Banks face a complex regulatory and supervisory environment with respect to provisioning definitions. In the last year alone, one provisioning calendar has been published by the ECB, and another proposed by the European Commission, with comments from the EU parliament. These calendars are not fully aligned with each other in terms of timing, or the ratios of supervisory provisioning requirements. Furthermore, they do not align to the accounting provisioning requirements of IFRS 9.
To add further complexity, the ECB set out supervisory expectations for the provisioning of banks' NPL stocks in their SREP letter in late 2018. KPMG member firms have noted that this has been done on a case-by-case basis with provisioning requirements (%) varying between institutions. Banks will first need to assess how these differ from impairment losses determined under accounting standards. Based on information gathered from SSM banks in several member states, we have observed that some banks have been categorised into three main buckets.

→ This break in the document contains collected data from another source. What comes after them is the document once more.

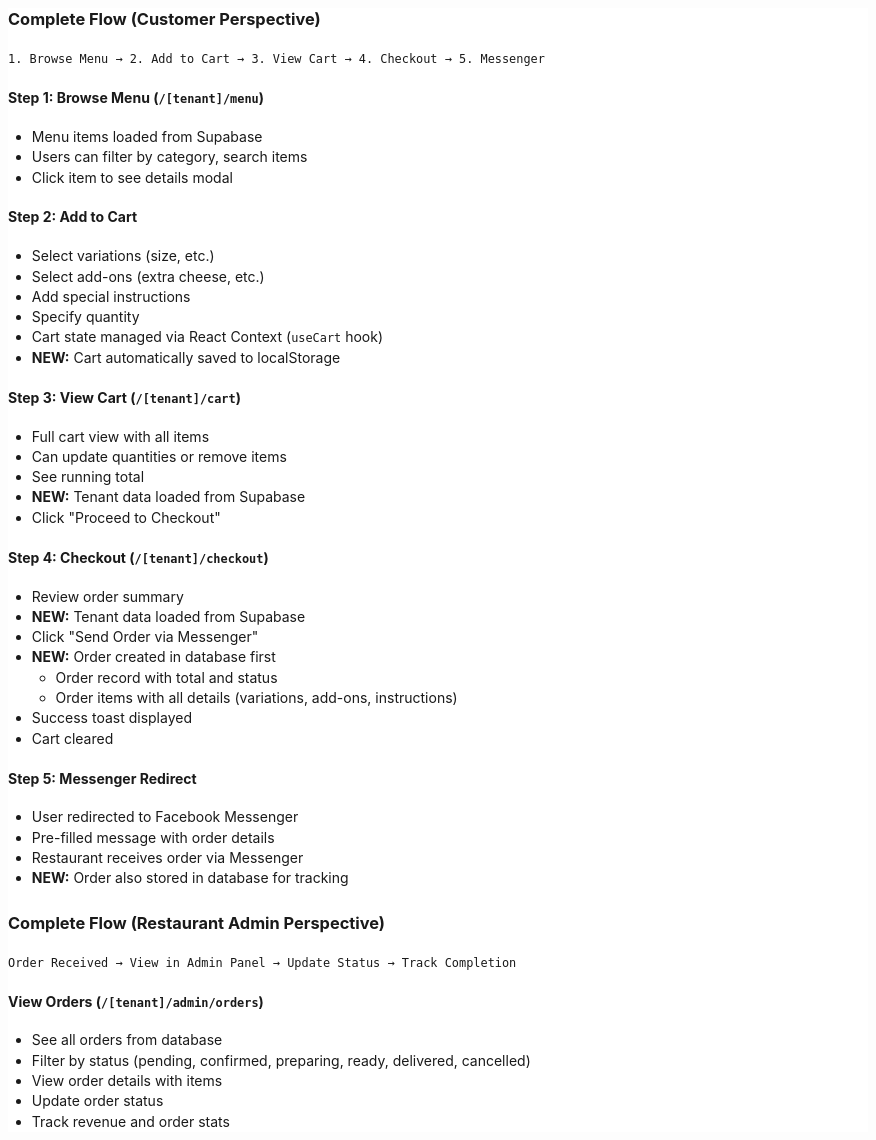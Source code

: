 ### Complete Flow (Customer Perspective)

```
1. Browse Menu → 2. Add to Cart → 3. View Cart → 4. Checkout → 5. Messenger
```

#### Step 1: Browse Menu (`/[tenant]/menu`)
- Menu items loaded from Supabase
- Users can filter by category, search items
- Click item to see details modal

#### Step 2: Add to Cart
- Select variations (size, etc.)
- Select add-ons (extra cheese, etc.)
- Add special instructions
- Specify quantity
- Cart state managed via React Context (`useCart` hook)
- **NEW:** Cart automatically saved to localStorage

#### Step 3: View Cart (`/[tenant]/cart`)
- Full cart view with all items
- Can update quantities or remove items
- See running total
- **NEW:** Tenant data loaded from Supabase
- Click "Proceed to Checkout"

#### Step 4: Checkout (`/[tenant]/checkout`)
- Review order summary
- **NEW:** Tenant data loaded from Supabase
- Click "Send Order via Messenger"
- **NEW:** Order created in database first
  - Order record with total and status
  - Order items with all details (variations, add-ons, instructions)
- Success toast displayed
- Cart cleared

#### Step 5: Messenger Redirect
- User redirected to Facebook Messenger
- Pre-filled message with order details
- Restaurant receives order via Messenger
- **NEW:** Order also stored in database for tracking

### Complete Flow (Restaurant Admin Perspective)

```
Order Received → View in Admin Panel → Update Status → Track Completion
```

#### View Orders (`/[tenant]/admin/orders`)
- See all orders from database
- Filter by status (pending, confirmed, preparing, ready, delivered, cancelled)
- View order details with items
- Update order status
- Track revenue and order stats
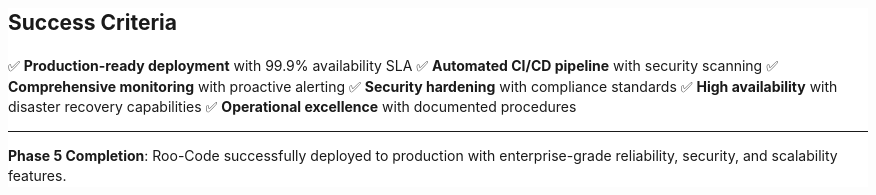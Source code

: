 ## Success Criteria

✅ **Production-ready deployment** with 99.9% availability SLA
✅ **Automated CI/CD pipeline** with security scanning
✅ **Comprehensive monitoring** with proactive alerting
✅ **Security hardening** with compliance standards
✅ **High availability** with disaster recovery capabilities
✅ **Operational excellence** with documented procedures

---

**Phase 5 Completion**: Roo-Code successfully deployed to production with enterprise-grade reliability, security, and scalability features.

These buckets differentiate between banks according to their financial capacity to make additional provisions, or their volume of NPLs, and can therefore lead to different provisioning calendars.
Based on all of this information, we would encourage banks to perform impact assessments. These should review the broad implications of provisioning expectations, the key impacts and drivers on profitability and capital, and potential actions to mitigate these challenges. Banks will need to keep their accounting books clearly aligned with IFRS requirements while maintaining regulatory and supervisory books to support enhanced dialogue with their Joint Supervisory Teams.
IFRS 9 first became effective as of 1 January 2018. The ECB and the European Banking Authority (EBA) have performed multiple thematic reviews and impact assessments before, during and after the introduction of this standard. These have provided a unique opportunity to make a horizontal assessment of the various methods that different banks have used to implement IFRS 9. In our article on the regulatory Definition of Default, we discussed how these requirements are impacting IFRS 9 accounting. However, aside from this, KPMG have noted other interactions.
In general, discussions with clients lead us to believe that the ECB has a conservative view on many aspects of IFRS 9 and expects to see uniformity in the way that banks apply it. Examples include the following:
As with NPLs, banks should continue to be proactive in discussing IFRS 9 through thematic review with their supervisor and auditors. This will help ensure that their accounting application is well defined for the ECB so as to avoid any surprises in future.
In their recent annual review, the ECB has restated its intention to perform more analysis on the aspects of IFRS 13 related to valuing financial instruments, including how banks level their positions, especially between level 2 and level 3. As noted in a previous article discussing illiquid securities and derivatives, one focus of on-site investigations is how banks define observability in the context of determining whether an instrument is classified as Level 2 or Level 3 and whether any Day 1 profit and loss is recognised.
Although the ECB is yet to publish any guidance or expectations on this issue, it is clear that banks should have well documented policies on how they assess observability under IFRS 13. That should include how they justify thresholds for checking leveling choices, to ensure they can clearly support the methodology behind their current accounting practices to the ECB.
In conclusion, banks should be aware that recent supervisory publications could have unexpected consequences on their reporting practices. It is clear that the accounting regime must remain the baseline for banks' financial statements, and banks can expect challenge from the ECB as to how their accounting practices are compliant with accounting standards. Additionally, where supervisory expectations or rules require calculations that differ from accounting standards, we expect banks to maintain different sets of accounting and prudential numbers. These need to be carefully managed when communicating externally with the market and the wider financial community.